*DIRECTIONS FOR THIS TASK*: Repeat exactly the lines of the records below, starting at the line containing "- Java >= 1.7.25" and ending at the line containing "Documentation for RobustPmap.jl". Leave the pictures out.

*AVAILABLE RECORDS*:
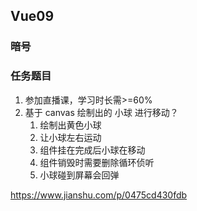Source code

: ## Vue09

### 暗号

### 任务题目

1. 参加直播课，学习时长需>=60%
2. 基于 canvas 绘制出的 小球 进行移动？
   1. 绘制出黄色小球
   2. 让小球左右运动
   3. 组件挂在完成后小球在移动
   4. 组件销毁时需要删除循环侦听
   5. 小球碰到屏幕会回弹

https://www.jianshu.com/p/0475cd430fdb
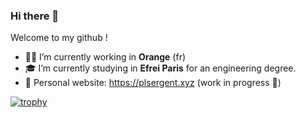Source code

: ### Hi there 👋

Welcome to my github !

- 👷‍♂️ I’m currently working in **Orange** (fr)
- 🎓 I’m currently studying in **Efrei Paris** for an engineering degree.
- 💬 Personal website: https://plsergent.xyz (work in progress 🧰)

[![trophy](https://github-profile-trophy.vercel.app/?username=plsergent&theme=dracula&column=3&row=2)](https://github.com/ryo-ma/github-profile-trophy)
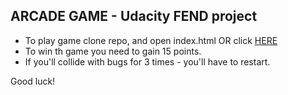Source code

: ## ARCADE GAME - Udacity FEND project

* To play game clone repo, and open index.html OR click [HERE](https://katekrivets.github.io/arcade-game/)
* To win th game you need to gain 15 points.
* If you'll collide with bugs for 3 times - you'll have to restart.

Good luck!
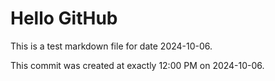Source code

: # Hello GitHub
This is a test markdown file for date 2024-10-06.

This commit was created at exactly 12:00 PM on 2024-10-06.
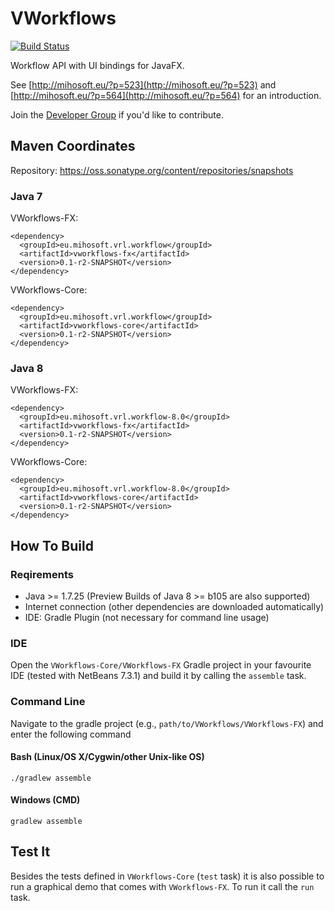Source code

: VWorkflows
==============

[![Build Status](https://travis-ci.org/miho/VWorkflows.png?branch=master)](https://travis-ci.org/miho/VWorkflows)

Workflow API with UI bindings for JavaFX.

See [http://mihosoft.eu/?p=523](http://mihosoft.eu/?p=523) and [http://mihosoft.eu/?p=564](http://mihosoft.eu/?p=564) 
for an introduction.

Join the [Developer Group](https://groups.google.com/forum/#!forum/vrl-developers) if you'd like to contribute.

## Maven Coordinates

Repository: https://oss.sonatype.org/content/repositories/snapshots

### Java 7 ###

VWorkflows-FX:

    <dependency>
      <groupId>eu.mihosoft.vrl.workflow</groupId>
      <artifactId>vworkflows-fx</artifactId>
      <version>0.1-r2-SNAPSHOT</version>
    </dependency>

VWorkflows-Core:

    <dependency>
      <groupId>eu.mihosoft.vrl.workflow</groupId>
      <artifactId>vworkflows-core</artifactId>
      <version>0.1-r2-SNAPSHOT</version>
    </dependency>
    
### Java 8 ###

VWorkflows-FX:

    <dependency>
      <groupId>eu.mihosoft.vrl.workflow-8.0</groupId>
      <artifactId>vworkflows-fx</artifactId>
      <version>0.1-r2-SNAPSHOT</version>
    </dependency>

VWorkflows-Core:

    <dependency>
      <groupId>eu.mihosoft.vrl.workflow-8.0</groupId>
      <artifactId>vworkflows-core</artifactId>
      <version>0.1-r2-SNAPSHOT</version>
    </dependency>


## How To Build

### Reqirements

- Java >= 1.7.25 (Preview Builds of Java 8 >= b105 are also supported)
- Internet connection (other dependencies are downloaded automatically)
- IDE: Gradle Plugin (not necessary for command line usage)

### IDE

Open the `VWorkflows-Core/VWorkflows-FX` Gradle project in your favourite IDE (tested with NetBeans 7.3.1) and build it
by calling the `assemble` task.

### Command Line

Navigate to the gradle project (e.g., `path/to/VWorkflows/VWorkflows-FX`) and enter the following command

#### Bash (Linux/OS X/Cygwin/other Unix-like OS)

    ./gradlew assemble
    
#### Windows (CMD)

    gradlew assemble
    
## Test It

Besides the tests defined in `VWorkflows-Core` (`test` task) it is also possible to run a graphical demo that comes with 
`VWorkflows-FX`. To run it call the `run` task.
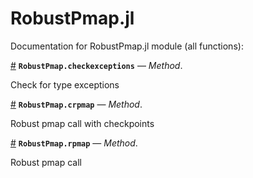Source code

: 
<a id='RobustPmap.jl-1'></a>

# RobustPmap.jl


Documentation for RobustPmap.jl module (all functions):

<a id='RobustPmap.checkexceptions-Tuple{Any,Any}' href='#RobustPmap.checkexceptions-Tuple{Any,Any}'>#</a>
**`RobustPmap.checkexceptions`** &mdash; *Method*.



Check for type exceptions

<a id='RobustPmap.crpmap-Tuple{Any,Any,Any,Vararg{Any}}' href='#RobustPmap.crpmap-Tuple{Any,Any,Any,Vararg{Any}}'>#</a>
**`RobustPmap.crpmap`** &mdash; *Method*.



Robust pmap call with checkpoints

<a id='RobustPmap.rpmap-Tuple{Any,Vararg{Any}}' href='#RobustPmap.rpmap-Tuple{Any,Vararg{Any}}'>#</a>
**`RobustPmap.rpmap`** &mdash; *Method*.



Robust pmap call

*EXERCISE SOLUTION*:
- Java >= 1.7.25 (Preview Builds of Java 8 >= b105 are also supported)
- Internet connection (other dependencies are downloaded automatically)
- IDE: Gradle Plugin (not necessary for command line usage)

### IDE

Open the `VWorkflows-Core/VWorkflows-FX` Gradle project in your favourite IDE (tested with NetBeans 7.3.1) and build it
by calling the `assemble` task.

### Command Line

Navigate to the gradle project (e.g., `path/to/VWorkflows/VWorkflows-FX`) and enter the following command

#### Bash (Linux/OS X/Cygwin/other Unix-like OS)

    ./gradlew assemble
    
#### Windows (CMD)

    gradlew assemble
    
## Test It

Besides the tests defined in `VWorkflows-Core` (`test` task) it is also possible to run a graphical demo that comes with 
`VWorkflows-FX`. To run it call the `run` task.
Source code

: 
<a id='RobustPmap.jl-1'></a>

# RobustPmap.jl


Documentation for RobustPmap.jl module (all functions):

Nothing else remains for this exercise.